Depuis 2017, sondage après sondage, plus de 70% des Français sont favorables à un rétablissement de l’ISF. En 2018-2019, c’était une revendication phare du mouvement des “gilets jaunes“. A l’époque, le chef de l’Etat avait entrouvert la porte: “La réforme de l’ISF avait un objectif : encourager l’investissement en direction de l’économie réelle. Elle sera évaluée en 2020 et nous regarderons son efficacité. Si elle est trop large, qu’elle a des effets pervers, ils seront corrigés”, avait-il déclaré le 25 avril 2019.

Un comité d’évaluation, sous l’égide de France Stratégie et du Conseil d’analyse économique, organismes rattachés à Matignon, comptant des experts (Banque de France, Insee, Trésor…), des économistes et des représentants du Medef et de la CFDT, a remis deux rapports en octobre 2019 et 2020. Avec une question-clé: qu’ont fait les fortunés de cette manne? La dépenser, l’épargner ou “l’investir pour favoriser la croissance de notre tissu industriel, moteur de la création d’emplois” comme l’espérait le gouvernement ? Las, le comité avoue que ses travaux ne parviennent pas à estimer “si la suppression de l’ISF a permis une réorientation de l’épargne des contribuables concernés vers le financement des entreprises” . Et Fabrice Lenglart, son président, avertit que l’impact de la réforme pourrait devenir indémontrable avec la crise sanitaire, qui “chamboule le paysage”.

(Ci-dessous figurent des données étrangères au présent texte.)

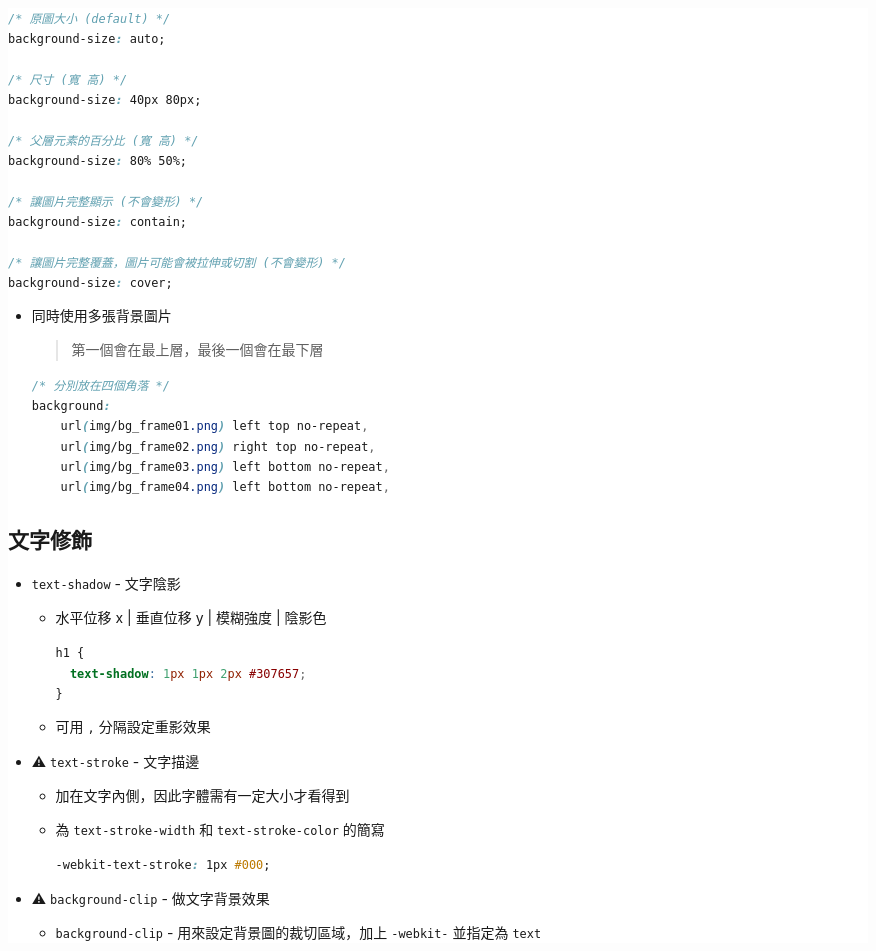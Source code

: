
   ```css
  /* 原圖大小 (default) */
  background-size: auto;

  /* 尺寸 (寬 高) */
  background-size: 40px 80px;

  /* 父層元素的百分比 (寬 高) */
  background-size: 80% 50%;

  /* 讓圖片完整顯示 (不會變形) */
  background-size: contain;

  /* 讓圖片完整覆蓋，圖片可能會被拉伸或切割 (不會變形) */
  background-size: cover;
  ```

- 同時使用多張背景圖片
  > 第一個會在最上層，最後一個會在最下層
  
  ```css
  /* 分別放在四個角落 */ 
  background:
      url(img/bg_frame01.png) left top no-repeat,
      url(img/bg_frame02.png) right top no-repeat,
      url(img/bg_frame03.png) left bottom no-repeat,
      url(img/bg_frame04.png) left bottom no-repeat,
  ```

## 文字修飾

- `text-shadow` - 文字陰影

  - 水平位移 x | 垂直位移 y | 模糊強度 | 陰影色

    ```css
    h1 {
      text-shadow: 1px 1px 2px #307657;
    }
    ```

  - 可用 `,` 分隔設定重影效果

- ⚠️ `text-stroke` - 文字描邊

  - 加在文字內側，因此字體需有一定大小才看得到

  - 為 `text-stroke-width` 和 `text-stroke-color` 的簡寫

    ```css
    -webkit-text-stroke: 1px #000;
    ```

- ⚠️ `background-clip` - 做文字背景效果

  - `background-clip` - 用來設定背景圖的裁切區域，加上 `-webkit-` 並指定為 `text`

La crise a ravivé l’inventivité fiscale pour financer “le monde d’après”, alors que la pandémie a plombé les comptes publics et fait exploser les inégalités, 1 million de personnes plongeant dans la grande pauvreté. La gauche unanime, du PS aux Insoumis en passant par les écologistes, les syndicats jusqu’à Laurent Berger, patron de la réformiste CFDT, des associations, comme Oxfam et Attac, et le gourou des inégalités, Thomas Piketty, plaident donc pour un retour de l’ISF en version musclée. Au-delà, une idée largement partagée serait de prélever un “impôt Covid” sur les hauts patrimoines ou revenus. Pas pour régler la facture : la dette a grimpé de 450 milliards.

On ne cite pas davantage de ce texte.